Clara Collet’s life was long and quietly eventful…the many obituaries told of how this social investigator and civil servant on matters concerning women’s work had been an influential force for government reforms in this field.  Yet ‘Miss Collet’, as she was usually known, has attracted the attention of few scholars.  Deborah McDonald offers the first full-length biography of this neglected figure…


      McDonald’s informative book contains some rich detail…


      During the early 1890s, Collet met the writer George Gissing and their friendship is one of the more intriguing chapters in McDonald’s book.


Professor June Purvis, Women’s and Gender History, Portsmouth University.  ‘Times Higher Education’ 7 May 2004



In this fine biography of an early advocate of women’s rights, readers of the ‘Journal’ will find a great deal of valuable information about Gissing, who, according to Deborah McDonald, was ‘the most important person’ in Clara Collet’s life’…


She was intimate with a daughter of Karl Marx, who was one of her father’s associates, and the two families spent much time together.  The great prophet of Communism himself sometimes helped the young Collet with her studies, and she thought of him as ‘a kindly old man’.


Professor Jacob Korg, ‘Book Review’, The Gissing Journal, Volume XI, Number 3, July 2004




                                                                                                                                        

      Clara Collet, the subject of a sympathetic full length study by Deborah McDonald, looks uncannily like a character from one of Gissing’s own novels – the proto-feminist Rhoda Nunn in ‘The Odd Women’ (1893), say – an independent-minded woman, keen on female emancipation, not at all averse to superior male company.
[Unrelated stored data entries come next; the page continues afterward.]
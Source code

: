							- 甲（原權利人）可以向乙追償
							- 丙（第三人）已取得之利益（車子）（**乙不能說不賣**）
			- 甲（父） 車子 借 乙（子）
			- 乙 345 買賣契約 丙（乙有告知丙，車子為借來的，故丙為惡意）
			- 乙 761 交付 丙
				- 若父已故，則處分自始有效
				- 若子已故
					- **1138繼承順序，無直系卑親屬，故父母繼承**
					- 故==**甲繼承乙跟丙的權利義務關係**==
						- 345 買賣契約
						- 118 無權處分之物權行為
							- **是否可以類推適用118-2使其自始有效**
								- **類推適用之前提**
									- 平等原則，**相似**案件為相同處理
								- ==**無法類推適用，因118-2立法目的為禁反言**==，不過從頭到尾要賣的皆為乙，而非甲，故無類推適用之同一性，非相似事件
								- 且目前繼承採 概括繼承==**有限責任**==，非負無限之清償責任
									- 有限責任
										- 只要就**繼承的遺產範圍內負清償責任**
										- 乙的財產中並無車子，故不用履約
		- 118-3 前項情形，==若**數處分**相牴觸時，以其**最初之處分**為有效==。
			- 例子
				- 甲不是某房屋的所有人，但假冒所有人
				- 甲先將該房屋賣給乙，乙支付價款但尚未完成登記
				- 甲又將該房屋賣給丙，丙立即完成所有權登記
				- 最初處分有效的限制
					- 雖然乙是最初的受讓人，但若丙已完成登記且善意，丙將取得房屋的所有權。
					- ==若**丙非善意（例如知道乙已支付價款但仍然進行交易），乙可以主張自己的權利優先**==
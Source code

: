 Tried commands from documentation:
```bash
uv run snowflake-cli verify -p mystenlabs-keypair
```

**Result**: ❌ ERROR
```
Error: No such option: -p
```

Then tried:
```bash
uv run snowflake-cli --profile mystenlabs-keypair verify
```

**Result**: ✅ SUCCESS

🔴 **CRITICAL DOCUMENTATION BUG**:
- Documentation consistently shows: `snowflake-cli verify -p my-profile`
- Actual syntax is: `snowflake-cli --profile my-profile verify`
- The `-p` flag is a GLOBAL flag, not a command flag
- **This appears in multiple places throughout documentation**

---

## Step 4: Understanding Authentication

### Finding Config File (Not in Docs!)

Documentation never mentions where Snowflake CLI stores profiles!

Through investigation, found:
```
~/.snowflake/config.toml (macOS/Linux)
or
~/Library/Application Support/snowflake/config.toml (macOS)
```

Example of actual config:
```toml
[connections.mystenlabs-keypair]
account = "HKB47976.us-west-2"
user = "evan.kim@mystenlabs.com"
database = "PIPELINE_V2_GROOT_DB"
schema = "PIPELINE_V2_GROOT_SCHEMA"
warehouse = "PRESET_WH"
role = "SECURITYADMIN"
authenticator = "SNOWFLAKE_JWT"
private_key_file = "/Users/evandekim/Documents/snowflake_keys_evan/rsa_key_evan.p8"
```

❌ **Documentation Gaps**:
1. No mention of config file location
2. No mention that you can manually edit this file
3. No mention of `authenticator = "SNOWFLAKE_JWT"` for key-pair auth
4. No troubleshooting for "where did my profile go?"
… Intriguingly, Collet destroyed her diaries for the period 1892-1904, but there seems little prospect that the relationship[with Gissing] went beyond mutual high-minded mutual admiration and, on Clara’s side, a good deal of practical help.  Clearly put out by Gabrielle’s arrival on the scene (‘Miss Collet will some day love you, I know she will’, Gissing reassured Mlle Fleury in February 1899), she soon made the best of the situation.